In patients with acute myocardial infarction treated with thrombolytics, platelet activation as well as alterations of the hemostatic and fibrinolytic systems have been described favoring early infarct-related artery reocclusion. We investigated the effects of a newer thrombolytic regimen with half-dose double-bolus reteplase (2 x 5 IU, 20 patients) combined with abciximab versus full-dose reteplase (2 x 10 IU, 18 patients) on the fibrinolytic and the hemostatic system in patients with acute ST-segment elevation (in the electrocardiogram) myocardial infarction.

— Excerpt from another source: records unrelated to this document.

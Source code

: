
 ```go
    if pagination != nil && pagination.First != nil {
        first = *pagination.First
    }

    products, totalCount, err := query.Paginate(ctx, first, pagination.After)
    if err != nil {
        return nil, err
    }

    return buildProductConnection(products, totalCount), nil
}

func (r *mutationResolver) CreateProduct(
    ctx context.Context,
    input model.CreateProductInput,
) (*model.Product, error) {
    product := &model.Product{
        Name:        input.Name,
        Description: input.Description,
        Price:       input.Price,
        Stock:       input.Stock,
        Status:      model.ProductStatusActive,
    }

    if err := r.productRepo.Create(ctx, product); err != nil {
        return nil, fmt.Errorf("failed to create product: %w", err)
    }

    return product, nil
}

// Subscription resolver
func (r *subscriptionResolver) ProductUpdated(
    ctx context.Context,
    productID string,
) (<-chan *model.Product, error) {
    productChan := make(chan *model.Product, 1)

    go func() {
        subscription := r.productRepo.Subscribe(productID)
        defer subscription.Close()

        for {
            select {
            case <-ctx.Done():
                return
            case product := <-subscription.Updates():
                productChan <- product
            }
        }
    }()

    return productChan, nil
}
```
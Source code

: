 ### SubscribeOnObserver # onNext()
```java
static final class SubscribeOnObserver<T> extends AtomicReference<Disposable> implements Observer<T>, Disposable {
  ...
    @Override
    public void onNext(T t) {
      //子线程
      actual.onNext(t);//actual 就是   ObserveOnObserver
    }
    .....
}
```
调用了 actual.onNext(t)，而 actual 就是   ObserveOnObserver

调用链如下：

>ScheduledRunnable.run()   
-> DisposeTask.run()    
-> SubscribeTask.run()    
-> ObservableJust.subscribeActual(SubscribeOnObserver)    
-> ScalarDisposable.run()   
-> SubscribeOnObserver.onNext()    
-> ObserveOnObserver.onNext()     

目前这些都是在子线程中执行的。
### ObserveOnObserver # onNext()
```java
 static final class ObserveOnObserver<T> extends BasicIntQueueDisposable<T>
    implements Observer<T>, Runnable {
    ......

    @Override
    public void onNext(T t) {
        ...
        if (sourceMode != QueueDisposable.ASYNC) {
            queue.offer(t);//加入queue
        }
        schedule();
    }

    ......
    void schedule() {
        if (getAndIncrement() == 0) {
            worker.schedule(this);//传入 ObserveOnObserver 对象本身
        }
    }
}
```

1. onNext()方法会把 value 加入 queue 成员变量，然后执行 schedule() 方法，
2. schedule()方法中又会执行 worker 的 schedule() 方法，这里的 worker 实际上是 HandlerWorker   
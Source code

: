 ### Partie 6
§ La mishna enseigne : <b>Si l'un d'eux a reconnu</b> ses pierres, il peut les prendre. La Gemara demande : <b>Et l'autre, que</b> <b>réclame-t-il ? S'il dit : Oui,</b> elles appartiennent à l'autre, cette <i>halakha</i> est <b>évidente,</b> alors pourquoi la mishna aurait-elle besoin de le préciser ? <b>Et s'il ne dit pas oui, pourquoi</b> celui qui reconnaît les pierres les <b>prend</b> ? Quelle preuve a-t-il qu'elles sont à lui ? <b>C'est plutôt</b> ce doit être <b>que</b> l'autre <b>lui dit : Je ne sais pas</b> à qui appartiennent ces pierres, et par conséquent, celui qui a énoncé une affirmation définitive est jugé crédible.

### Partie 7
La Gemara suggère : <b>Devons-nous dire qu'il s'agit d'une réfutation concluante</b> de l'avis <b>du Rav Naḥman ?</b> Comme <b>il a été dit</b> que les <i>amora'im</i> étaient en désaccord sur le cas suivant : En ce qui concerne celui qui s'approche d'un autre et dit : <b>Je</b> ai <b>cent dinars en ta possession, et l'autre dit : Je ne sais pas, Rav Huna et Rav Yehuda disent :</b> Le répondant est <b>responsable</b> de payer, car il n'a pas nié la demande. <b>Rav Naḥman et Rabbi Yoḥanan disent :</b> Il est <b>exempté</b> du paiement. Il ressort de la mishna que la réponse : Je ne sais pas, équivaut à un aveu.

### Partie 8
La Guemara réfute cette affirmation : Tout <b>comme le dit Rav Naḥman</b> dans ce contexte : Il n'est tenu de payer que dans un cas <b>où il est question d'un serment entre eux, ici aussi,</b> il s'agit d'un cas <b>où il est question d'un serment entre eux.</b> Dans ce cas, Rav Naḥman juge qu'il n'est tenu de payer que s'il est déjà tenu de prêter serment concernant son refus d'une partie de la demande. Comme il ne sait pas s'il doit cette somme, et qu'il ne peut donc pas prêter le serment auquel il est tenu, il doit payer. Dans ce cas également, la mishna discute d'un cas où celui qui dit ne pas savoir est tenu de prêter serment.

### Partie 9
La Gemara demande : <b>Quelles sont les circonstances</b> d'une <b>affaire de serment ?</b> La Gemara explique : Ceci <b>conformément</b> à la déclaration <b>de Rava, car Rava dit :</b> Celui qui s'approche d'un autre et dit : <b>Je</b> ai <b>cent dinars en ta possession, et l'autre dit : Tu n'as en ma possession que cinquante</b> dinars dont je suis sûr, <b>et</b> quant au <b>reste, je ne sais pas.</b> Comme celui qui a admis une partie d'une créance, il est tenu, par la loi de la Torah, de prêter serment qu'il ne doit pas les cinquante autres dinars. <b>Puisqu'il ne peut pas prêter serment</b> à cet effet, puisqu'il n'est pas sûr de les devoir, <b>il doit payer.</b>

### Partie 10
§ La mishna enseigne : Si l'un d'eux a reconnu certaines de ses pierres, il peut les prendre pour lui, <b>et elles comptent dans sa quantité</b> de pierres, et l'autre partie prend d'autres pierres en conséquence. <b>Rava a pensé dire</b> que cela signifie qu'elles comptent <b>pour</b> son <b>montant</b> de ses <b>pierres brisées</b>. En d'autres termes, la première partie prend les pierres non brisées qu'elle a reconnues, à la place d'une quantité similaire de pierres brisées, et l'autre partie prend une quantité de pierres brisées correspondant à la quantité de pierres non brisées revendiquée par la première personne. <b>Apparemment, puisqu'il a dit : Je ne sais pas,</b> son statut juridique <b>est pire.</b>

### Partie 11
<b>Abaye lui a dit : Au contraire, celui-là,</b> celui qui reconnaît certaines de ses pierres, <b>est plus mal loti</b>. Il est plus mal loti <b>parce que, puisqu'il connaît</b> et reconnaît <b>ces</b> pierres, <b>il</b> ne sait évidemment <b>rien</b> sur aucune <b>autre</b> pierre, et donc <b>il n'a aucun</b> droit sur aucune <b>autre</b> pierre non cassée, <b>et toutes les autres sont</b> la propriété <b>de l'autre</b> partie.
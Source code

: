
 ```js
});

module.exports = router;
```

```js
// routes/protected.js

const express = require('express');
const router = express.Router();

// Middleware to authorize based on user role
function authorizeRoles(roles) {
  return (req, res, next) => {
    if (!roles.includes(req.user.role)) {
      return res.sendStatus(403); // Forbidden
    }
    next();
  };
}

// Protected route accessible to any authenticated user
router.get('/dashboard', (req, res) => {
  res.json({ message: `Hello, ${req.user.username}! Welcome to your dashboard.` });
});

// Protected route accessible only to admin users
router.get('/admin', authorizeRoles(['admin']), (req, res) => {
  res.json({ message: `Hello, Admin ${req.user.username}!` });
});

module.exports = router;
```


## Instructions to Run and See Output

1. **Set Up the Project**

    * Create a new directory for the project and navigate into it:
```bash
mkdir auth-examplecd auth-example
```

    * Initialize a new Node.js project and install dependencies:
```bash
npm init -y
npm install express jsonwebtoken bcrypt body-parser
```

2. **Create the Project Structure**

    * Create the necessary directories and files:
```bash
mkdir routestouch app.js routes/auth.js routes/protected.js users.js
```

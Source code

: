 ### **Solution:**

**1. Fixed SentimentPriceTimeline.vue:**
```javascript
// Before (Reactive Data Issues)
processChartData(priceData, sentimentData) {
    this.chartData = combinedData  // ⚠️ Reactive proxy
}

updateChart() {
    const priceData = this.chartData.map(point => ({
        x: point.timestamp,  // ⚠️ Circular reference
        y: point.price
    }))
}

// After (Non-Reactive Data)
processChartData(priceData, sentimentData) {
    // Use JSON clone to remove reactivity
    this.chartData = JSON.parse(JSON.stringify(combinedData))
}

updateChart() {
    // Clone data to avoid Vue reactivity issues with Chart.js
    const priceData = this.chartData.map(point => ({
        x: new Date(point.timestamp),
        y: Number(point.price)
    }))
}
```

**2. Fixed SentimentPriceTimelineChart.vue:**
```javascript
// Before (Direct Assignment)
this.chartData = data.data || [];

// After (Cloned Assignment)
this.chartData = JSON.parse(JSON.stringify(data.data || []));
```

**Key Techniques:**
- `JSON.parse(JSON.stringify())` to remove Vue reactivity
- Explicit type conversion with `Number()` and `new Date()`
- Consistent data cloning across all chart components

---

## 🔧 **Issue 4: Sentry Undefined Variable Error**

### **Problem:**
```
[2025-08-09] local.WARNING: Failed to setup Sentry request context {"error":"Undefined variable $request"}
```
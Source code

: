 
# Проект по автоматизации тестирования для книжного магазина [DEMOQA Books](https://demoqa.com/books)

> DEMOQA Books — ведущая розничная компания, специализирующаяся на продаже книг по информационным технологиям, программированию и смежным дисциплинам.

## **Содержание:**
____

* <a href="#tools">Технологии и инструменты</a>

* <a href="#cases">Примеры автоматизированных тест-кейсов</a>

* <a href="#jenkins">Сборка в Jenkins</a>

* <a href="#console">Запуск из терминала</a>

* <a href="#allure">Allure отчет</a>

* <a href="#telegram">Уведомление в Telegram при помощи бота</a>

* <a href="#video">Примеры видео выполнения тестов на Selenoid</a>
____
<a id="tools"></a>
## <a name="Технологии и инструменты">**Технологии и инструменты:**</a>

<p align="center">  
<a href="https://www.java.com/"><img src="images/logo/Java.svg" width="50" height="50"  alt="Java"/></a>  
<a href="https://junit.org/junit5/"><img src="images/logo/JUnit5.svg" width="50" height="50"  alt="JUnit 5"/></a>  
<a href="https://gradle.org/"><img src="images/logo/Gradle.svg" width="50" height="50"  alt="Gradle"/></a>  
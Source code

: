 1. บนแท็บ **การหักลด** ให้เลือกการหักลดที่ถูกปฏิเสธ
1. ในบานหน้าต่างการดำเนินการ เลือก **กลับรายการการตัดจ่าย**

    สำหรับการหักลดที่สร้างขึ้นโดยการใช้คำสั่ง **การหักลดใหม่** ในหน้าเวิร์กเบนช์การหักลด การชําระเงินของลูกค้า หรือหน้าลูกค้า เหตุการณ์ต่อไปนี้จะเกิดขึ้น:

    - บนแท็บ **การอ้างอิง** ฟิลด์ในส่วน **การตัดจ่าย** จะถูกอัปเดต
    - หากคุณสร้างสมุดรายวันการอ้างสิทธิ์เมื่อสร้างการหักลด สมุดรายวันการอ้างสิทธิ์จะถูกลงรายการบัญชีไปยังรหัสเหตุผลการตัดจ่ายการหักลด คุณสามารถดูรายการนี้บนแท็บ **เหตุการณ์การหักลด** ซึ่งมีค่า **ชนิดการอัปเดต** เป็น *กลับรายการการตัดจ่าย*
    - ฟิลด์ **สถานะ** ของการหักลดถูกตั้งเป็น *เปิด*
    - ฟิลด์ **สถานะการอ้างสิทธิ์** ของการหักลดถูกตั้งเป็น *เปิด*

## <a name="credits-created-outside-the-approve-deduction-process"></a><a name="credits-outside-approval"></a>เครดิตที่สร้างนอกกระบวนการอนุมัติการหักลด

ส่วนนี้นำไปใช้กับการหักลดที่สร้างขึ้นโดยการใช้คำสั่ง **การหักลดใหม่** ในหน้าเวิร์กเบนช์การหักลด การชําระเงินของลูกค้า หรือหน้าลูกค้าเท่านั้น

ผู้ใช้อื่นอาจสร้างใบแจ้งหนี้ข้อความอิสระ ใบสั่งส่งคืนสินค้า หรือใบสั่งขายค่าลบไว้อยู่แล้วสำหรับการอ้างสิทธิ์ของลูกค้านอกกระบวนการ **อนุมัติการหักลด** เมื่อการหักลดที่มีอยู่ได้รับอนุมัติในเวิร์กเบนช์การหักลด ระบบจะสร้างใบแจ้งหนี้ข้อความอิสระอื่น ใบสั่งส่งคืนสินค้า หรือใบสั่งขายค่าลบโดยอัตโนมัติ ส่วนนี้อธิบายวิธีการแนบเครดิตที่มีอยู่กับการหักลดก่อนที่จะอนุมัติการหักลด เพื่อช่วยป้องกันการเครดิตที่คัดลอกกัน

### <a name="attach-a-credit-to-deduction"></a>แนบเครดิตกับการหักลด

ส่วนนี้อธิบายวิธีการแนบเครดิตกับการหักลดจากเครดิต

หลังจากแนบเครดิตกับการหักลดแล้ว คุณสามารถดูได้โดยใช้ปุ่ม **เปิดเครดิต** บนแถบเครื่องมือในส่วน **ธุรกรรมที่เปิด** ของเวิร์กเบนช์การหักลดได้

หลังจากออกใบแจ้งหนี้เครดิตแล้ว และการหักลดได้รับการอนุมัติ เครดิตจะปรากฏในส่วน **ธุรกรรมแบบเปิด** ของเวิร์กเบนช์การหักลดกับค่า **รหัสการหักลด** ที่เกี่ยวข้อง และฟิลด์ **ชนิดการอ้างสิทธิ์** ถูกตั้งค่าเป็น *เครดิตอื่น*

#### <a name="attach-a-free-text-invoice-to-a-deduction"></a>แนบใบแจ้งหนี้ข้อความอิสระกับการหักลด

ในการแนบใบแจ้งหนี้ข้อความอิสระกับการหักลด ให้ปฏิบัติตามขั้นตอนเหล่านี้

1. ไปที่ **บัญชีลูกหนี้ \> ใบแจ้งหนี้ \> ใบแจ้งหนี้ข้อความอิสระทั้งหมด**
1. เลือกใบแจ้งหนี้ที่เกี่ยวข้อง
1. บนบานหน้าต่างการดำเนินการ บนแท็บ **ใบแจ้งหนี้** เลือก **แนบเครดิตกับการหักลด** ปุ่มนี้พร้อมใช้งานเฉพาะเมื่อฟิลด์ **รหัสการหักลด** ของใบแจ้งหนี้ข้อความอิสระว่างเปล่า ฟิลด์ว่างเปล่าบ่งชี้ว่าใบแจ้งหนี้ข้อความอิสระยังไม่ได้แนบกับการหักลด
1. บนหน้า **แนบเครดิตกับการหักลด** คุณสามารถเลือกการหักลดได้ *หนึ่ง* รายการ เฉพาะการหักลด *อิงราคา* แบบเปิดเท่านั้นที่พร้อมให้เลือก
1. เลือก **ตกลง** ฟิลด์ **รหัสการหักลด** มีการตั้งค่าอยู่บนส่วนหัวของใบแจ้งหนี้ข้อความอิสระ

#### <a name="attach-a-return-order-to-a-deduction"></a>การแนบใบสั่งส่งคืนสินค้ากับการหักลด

The thrombolytic regimen with half-dose reteplase in combination with abciximab caused in vivo a lower systemic plasminemia and a lower paradoxical activation of the contact phase of the coagulation system (measured as activated factor XII); a lower paradoxical thrombin activation/generation; and a lesser extent of fibrinogen breakdown compared with the reteplase regimen. These results could be, at least in part, a possible explanation for the observed significantly lower rates of reinfarction until 7 days after enrollment and of recurrent ischemia in the combination group in the Global Use of Strategies to Open Occluded Coronary Arteries V (GUSTO V) trial.